5👍
The password hash is used to generate a password reset token. By reducing the complexity, it opens up the reset token to a brute-force attack. The attacker has to have the SECRET_KEY for this to work.
To generate the password reset token, the ID of the user, the date in last_login, the password hash and the SECRET_KEY are used[1]. For superusers, it is reasonably likely that the ID is 1 and the last_login date is within a few weeks of when the site came live, i.e. the superuser has never logged in and it’s the creation date of the account.
If the SECRET_KEY is known, the ID is pretty much guessable and the password hash is known, an attacker only has to guess the datetime, which is within a few weeks timespan. A resolution of a second is used (the microsecond part of the last_login is set to 0), which leaves around 600K possible values per week. With time and patience, this value can be brute-forced and the attacker can set a new, usable password for the superuser or admin account.
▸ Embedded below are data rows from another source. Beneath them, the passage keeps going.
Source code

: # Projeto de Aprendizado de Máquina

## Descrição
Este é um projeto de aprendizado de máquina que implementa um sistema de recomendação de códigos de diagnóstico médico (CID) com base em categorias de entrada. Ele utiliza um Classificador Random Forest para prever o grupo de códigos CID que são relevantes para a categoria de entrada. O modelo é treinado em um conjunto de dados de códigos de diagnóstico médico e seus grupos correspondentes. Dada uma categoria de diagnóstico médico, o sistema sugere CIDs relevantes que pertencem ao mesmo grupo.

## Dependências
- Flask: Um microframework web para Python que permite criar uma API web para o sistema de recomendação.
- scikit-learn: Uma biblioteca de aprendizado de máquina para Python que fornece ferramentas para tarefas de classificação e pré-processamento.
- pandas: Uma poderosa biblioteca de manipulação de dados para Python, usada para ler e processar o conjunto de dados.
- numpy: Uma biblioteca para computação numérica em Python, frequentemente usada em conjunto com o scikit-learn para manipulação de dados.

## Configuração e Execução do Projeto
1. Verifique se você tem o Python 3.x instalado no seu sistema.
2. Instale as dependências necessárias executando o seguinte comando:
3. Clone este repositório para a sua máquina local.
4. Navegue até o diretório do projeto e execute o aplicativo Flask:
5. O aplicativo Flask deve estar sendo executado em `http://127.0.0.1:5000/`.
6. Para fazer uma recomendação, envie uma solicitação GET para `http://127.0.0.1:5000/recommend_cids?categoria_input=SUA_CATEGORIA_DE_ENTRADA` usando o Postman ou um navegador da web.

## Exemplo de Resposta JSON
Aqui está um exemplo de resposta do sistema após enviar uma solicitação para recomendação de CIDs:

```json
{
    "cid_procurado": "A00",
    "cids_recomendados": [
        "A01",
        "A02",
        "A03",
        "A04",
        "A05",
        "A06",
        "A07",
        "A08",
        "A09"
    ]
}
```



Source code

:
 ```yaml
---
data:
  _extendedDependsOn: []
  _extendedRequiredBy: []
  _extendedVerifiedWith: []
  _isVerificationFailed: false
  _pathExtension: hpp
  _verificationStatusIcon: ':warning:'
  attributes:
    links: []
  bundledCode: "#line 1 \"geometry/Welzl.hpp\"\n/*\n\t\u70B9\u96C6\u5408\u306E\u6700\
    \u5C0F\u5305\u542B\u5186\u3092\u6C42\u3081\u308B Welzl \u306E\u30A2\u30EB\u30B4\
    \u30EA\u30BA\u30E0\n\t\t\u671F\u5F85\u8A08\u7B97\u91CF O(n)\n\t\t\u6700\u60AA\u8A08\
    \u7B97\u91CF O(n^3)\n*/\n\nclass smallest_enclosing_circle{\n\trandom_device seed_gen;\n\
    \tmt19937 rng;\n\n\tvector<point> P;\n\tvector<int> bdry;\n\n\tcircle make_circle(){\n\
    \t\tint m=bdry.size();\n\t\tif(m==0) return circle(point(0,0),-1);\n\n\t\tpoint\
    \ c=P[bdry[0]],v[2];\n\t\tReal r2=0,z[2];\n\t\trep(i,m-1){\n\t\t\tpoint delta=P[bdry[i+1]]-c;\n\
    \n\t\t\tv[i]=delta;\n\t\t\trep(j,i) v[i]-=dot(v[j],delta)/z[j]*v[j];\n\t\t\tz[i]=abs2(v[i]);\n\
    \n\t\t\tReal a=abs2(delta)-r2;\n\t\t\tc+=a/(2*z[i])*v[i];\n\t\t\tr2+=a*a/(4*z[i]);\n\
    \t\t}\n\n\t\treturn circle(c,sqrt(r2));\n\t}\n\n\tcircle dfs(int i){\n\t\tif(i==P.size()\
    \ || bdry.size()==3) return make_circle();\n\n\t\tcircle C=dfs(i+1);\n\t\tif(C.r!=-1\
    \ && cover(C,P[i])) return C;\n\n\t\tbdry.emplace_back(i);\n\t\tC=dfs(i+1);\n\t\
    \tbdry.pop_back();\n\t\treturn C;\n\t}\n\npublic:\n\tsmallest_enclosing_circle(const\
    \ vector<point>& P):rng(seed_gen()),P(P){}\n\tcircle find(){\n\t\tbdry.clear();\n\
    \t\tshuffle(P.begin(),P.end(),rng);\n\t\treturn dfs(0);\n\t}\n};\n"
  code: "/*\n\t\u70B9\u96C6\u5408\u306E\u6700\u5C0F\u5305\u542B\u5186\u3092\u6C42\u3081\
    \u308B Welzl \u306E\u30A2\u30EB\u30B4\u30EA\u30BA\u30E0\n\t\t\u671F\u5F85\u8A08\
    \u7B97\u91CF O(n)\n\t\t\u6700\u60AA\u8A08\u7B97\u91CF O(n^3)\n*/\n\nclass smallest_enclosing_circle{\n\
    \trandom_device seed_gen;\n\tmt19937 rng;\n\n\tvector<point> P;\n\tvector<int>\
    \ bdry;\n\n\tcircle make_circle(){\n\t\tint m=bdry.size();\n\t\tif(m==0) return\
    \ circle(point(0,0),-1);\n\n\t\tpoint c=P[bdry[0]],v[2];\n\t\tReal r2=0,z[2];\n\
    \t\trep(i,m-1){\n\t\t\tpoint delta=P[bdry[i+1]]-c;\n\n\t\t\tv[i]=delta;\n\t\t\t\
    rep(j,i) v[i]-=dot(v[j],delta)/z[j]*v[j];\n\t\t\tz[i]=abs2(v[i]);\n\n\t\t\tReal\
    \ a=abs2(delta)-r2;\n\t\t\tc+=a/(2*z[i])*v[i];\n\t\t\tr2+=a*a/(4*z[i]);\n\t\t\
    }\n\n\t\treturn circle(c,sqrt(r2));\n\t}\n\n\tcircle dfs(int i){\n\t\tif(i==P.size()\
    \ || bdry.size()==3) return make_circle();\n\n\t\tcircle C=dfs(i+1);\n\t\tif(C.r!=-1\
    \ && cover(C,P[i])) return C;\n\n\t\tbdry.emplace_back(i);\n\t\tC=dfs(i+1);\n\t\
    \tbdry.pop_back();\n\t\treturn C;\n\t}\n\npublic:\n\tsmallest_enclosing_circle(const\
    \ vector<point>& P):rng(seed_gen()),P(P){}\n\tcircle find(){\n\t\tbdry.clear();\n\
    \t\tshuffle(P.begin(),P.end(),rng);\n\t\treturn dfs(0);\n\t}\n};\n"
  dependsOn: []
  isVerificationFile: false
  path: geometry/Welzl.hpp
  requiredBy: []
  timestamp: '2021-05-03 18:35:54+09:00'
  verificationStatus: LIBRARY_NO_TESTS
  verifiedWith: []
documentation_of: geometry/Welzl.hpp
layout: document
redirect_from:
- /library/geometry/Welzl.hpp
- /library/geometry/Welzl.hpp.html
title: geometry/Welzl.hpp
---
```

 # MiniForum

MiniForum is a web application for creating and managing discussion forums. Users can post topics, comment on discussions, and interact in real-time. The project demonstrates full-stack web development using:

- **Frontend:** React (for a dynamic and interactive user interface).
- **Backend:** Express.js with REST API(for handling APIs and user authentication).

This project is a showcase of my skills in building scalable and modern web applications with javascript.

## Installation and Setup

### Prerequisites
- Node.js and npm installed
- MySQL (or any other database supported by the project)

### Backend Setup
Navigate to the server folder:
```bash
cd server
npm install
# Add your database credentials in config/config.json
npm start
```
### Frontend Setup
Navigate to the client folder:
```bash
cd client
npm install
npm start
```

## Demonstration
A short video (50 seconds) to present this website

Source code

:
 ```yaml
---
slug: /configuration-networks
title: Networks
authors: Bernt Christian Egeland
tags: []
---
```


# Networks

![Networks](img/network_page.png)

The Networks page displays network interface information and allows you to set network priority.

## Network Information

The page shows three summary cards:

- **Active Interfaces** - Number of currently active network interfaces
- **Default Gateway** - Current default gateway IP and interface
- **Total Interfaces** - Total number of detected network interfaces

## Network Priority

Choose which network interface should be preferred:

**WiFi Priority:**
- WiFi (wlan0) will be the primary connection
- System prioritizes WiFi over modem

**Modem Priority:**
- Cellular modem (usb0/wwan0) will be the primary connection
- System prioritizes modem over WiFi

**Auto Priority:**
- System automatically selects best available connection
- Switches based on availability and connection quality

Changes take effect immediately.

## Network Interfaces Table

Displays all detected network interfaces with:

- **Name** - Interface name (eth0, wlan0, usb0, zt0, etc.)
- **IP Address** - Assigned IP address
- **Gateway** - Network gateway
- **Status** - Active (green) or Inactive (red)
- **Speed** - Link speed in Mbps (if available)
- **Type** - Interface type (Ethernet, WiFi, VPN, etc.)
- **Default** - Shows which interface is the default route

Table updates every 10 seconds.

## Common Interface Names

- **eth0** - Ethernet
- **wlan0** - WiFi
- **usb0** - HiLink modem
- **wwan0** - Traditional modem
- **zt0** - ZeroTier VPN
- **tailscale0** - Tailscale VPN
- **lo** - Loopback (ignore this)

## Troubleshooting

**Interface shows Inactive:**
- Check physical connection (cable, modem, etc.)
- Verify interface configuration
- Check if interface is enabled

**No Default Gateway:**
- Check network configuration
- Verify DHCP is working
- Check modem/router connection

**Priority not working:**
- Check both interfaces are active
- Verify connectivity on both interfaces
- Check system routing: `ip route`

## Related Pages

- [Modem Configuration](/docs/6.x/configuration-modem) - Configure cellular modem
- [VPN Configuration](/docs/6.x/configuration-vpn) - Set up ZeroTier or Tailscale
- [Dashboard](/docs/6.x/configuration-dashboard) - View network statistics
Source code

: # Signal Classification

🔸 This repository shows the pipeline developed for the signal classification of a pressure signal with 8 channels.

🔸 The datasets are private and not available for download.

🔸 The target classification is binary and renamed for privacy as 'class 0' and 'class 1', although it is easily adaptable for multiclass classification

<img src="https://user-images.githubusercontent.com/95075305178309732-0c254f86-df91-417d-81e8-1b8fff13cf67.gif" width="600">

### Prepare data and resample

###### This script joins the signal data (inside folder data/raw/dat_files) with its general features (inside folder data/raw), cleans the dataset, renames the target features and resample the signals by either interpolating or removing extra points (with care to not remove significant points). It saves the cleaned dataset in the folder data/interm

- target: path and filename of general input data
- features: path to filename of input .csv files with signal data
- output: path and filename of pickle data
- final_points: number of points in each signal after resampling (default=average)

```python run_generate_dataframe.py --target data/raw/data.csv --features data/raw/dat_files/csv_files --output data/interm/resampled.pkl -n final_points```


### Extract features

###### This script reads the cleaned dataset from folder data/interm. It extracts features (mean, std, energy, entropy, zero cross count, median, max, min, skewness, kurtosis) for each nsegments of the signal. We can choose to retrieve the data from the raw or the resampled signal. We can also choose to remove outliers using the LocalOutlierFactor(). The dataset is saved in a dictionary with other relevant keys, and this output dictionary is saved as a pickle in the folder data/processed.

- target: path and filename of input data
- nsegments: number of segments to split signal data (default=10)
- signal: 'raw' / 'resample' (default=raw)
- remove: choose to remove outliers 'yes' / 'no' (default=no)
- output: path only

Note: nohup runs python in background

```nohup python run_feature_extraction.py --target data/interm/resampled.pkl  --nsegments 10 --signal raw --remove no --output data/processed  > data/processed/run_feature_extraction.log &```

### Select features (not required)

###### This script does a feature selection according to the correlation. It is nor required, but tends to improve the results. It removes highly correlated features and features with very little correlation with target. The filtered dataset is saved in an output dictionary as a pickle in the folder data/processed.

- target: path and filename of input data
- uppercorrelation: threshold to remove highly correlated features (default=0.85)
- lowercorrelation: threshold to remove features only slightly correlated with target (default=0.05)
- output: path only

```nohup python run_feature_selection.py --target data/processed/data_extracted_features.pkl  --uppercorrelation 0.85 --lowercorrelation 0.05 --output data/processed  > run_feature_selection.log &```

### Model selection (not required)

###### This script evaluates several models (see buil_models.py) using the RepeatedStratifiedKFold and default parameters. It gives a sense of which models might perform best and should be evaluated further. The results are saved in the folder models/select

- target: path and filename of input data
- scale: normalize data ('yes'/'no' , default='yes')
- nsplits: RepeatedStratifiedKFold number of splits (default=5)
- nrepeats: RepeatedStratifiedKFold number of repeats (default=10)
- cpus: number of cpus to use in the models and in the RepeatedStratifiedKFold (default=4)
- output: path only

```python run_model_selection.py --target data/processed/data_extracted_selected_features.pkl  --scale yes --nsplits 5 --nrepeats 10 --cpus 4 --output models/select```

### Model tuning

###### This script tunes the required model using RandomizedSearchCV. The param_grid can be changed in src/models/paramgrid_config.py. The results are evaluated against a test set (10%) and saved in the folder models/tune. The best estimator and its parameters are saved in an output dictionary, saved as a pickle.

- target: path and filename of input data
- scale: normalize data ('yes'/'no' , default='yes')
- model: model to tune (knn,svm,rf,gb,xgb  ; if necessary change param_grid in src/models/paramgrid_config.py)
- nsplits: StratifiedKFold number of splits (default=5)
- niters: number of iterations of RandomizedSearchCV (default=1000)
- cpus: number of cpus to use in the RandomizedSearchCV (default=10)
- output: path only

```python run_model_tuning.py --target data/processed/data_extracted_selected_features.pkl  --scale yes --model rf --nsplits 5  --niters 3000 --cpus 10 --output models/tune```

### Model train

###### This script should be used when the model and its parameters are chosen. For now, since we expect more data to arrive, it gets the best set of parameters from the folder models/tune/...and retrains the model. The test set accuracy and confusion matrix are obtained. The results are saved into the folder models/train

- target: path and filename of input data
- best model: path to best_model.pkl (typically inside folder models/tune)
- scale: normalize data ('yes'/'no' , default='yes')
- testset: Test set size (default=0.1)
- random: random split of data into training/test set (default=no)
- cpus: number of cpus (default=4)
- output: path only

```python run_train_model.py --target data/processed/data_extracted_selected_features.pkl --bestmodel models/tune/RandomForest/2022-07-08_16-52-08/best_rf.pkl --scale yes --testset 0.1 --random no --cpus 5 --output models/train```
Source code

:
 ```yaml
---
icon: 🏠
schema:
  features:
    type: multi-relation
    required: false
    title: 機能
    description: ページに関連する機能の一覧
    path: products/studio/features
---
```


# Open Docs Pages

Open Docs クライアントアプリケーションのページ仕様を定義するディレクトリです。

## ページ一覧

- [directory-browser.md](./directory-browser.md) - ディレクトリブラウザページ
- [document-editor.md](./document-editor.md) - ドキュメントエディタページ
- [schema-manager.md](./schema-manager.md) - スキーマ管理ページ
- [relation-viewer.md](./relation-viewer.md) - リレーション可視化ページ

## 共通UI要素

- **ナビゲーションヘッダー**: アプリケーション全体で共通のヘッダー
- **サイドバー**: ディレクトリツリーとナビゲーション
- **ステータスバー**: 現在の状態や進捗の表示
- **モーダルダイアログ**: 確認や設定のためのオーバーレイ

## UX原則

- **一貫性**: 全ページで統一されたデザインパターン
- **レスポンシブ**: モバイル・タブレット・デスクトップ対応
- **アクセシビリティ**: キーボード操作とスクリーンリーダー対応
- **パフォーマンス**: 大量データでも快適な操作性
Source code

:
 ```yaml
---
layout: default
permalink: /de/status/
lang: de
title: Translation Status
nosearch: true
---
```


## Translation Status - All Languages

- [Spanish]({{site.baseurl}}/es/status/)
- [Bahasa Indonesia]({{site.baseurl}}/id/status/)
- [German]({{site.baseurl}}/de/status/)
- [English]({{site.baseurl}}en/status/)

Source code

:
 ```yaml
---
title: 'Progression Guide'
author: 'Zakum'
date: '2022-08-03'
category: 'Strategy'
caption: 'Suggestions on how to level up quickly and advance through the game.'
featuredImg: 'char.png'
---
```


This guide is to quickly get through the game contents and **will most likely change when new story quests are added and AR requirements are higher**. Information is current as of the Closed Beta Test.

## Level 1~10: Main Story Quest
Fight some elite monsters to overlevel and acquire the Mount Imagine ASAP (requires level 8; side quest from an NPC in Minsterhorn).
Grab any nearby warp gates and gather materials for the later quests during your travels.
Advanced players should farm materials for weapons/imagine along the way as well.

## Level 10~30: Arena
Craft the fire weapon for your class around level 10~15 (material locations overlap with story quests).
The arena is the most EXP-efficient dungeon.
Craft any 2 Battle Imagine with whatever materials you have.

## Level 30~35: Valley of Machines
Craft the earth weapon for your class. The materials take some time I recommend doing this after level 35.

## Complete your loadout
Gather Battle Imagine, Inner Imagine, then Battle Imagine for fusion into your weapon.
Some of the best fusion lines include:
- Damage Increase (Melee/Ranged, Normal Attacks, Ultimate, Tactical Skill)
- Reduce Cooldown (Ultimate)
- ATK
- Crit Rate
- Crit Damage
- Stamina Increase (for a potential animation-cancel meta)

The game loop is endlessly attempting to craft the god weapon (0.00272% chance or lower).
There are quite a few “if”s in this attack, but it is a possible attack vector. The random hash in the unusable password increases the entropy of the password reset token for unusable passwords, and eliminates this kind of attack.
[1] https://github.com/django/django/blob/master/django/contrib/auth/tokens.py#L66
1👍
The unusable password is used to generate a reset token for password reset.
Therefore knowing it’s value ! is less secure than a random string.